* Record set:
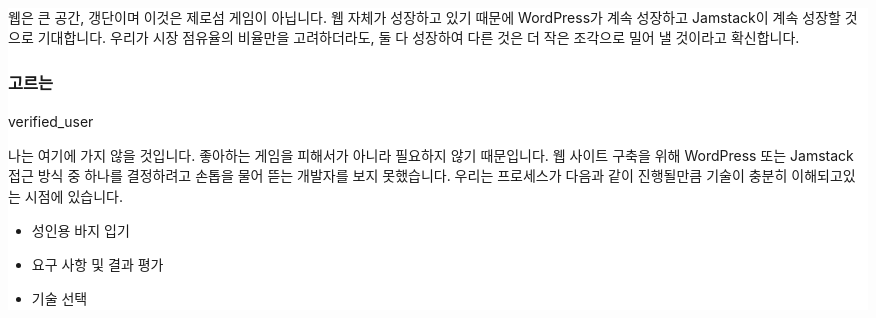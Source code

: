 
웹은 큰 공간, 갱단이며 이것은 제로섬 게임이 아닙니다.
 웹 자체가 성장하고 있기 때문에 WordPress가 계속 성장하고 Jamstack이 계속 성장할 것으로 기대합니다.
 우리가 시장 점유율의 비율만을 고려하더라도, 둘 다 성장하여 다른 것은 더 작은 조각으로 밀어 낼 것이라고 확신합니다.
 

### 고르는
 verified_user

나는 여기에 가지 않을 것입니다.
 좋아하는 게임을 피해서가 아니라 필요하지 않기 때문입니다.
 웹 사이트 구축을 위해 WordPress 또는 Jamstack 접근 방식 중 하나를 결정하려고 손톱을 물어 뜯는 개발자를 보지 못했습니다.
 우리는 프로세스가 다음과 같이 진행될만큼 기술이 충분히 이해되고있는 시점에 있습니다.
 

- 성인용 바지 입기
 
- 요구 사항 및 결과 평가
 
- 기술 선택
 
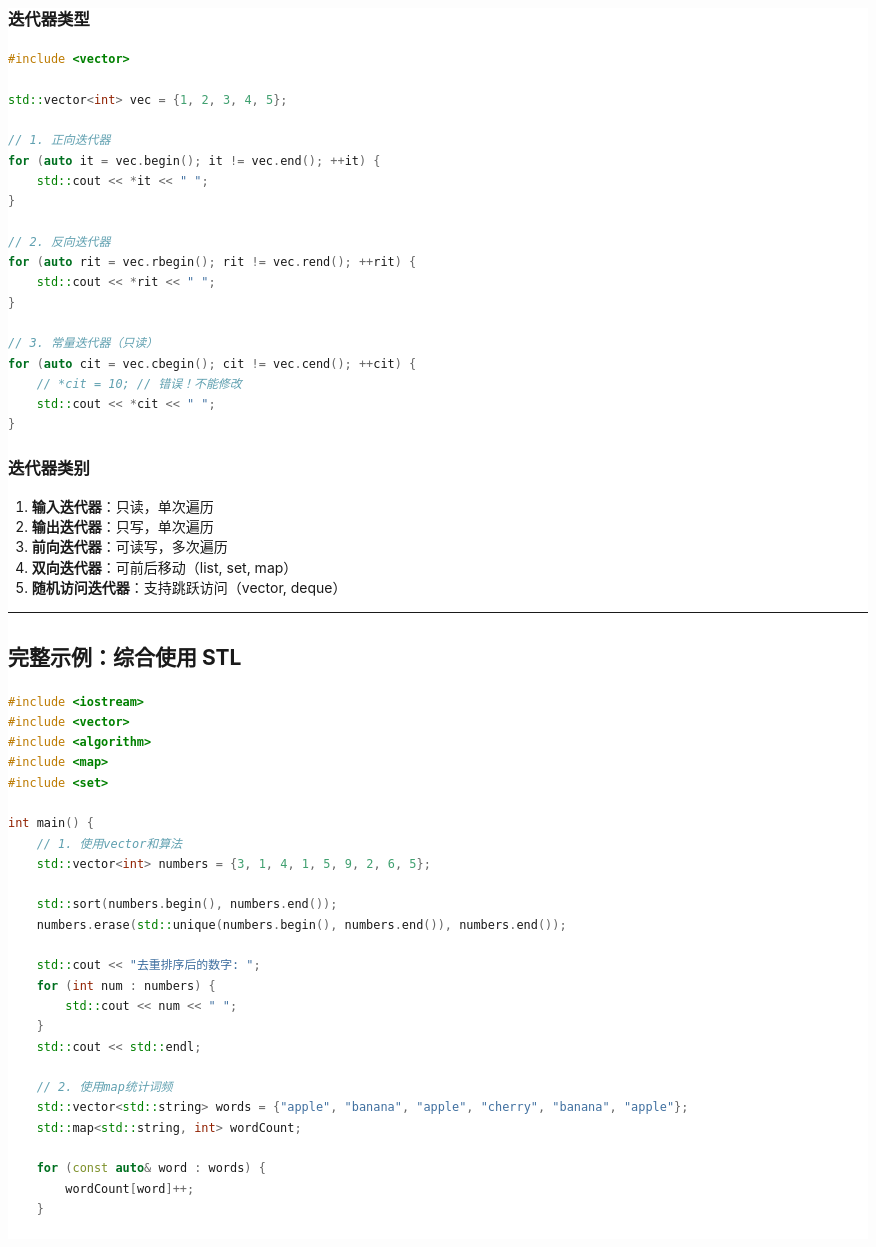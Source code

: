 ### 迭代器类型

```cpp
#include <vector>

std::vector<int> vec = {1, 2, 3, 4, 5};

// 1. 正向迭代器
for (auto it = vec.begin(); it != vec.end(); ++it) {
    std::cout << *it << " ";
}

// 2. 反向迭代器
for (auto rit = vec.rbegin(); rit != vec.rend(); ++rit) {
    std::cout << *rit << " ";
}

// 3. 常量迭代器（只读）
for (auto cit = vec.cbegin(); cit != vec.cend(); ++cit) {
    // *cit = 10; // 错误！不能修改
    std::cout << *cit << " ";
}
```

### 迭代器类别

1. **输入迭代器**：只读，单次遍历
2. **输出迭代器**：只写，单次遍历  
3. **前向迭代器**：可读写，多次遍历
4. **双向迭代器**：可前后移动（list, set, map）
5. **随机访问迭代器**：支持跳跃访问（vector, deque）

---

## 完整示例：综合使用 STL

```cpp
#include <iostream>
#include <vector>
#include <algorithm>
#include <map>
#include <set>

int main() {
    // 1. 使用vector和算法
    std::vector<int> numbers = {3, 1, 4, 1, 5, 9, 2, 6, 5};
    
    std::sort(numbers.begin(), numbers.end());
    numbers.erase(std::unique(numbers.begin(), numbers.end()), numbers.end());
    
    std::cout << "去重排序后的数字: ";
    for (int num : numbers) {
        std::cout << num << " ";
    }
    std::cout << std::endl;
    
    // 2. 使用map统计词频
    std::vector<std::string> words = {"apple", "banana", "apple", "cherry", "banana", "apple"};
    std::map<std::string, int> wordCount;
    
    for (const auto& word : words) {
        wordCount[word]++;
    }
    
```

* Task goal:
Without the pictures, reproduce every entry exactly as written.

* Answer:
Source code

: 
웹은 큰 공간, 갱단이며 이것은 제로섬 게임이 아닙니다.
 웹 자체가 성장하고 있기 때문에 WordPress가 계속 성장하고 Jamstack이 계속 성장할 것으로 기대합니다.
 우리가 시장 점유율의 비율만을 고려하더라도, 둘 다 성장하여 다른 것은 더 작은 조각으로 밀어 낼 것이라고 확신합니다.
 

### 고르는
 verified_user

나는 여기에 가지 않을 것입니다.
 좋아하는 게임을 피해서가 아니라 필요하지 않기 때문입니다.
 웹 사이트 구축을 위해 WordPress 또는 Jamstack 접근 방식 중 하나를 결정하려고 손톱을 물어 뜯는 개발자를 보지 못했습니다.
 우리는 프로세스가 다음과 같이 진행될만큼 기술이 충분히 이해되고있는 시점에 있습니다.
 

- 성인용 바지 입기
 
- 요구 사항 및 결과 평가
 
- 기술 선택
 
Source code

: ### 迭代器类型

```cpp
#include <vector>

std::vector<int> vec = {1, 2, 3, 4, 5};

// 1. 正向迭代器
for (auto it = vec.begin(); it != vec.end(); ++it) {
    std::cout << *it << " ";
}

// 2. 反向迭代器
for (auto rit = vec.rbegin(); rit != vec.rend(); ++rit) {
    std::cout << *rit << " ";
}

// 3. 常量迭代器（只读）
for (auto cit = vec.cbegin(); cit != vec.cend(); ++cit) {
    // *cit = 10; // 错误！不能修改
    std::cout << *cit << " ";
}
```

### 迭代器类别

1. **输入迭代器**：只读，单次遍历
2. **输出迭代器**：只写，单次遍历  
3. **前向迭代器**：可读写，多次遍历
4. **双向迭代器**：可前后移动（list, set, map）
5. **随机访问迭代器**：支持跳跃访问（vector, deque）

---

## 完整示例：综合使用 STL

```cpp
#include <iostream>
#include <vector>
#include <algorithm>
#include <map>
#include <set>

int main() {
    // 1. 使用vector和算法
    std::vector<int> numbers = {3, 1, 4, 1, 5, 9, 2, 6, 5};
    
    std::sort(numbers.begin(), numbers.end());
    numbers.erase(std::unique(numbers.begin(), numbers.end()), numbers.end());
    
    std::cout << "去重排序后的数字: ";
    for (int num : numbers) {
        std::cout << num << " ";
    }
    std::cout << std::endl;
    
    // 2. 使用map统计词频
    std::vector<std::string> words = {"apple", "banana", "apple", "cherry", "banana", "apple"};
    std::map<std::string, int> wordCount;
    
    for (const auto& word : words) {
        wordCount[word]++;
    }
    
```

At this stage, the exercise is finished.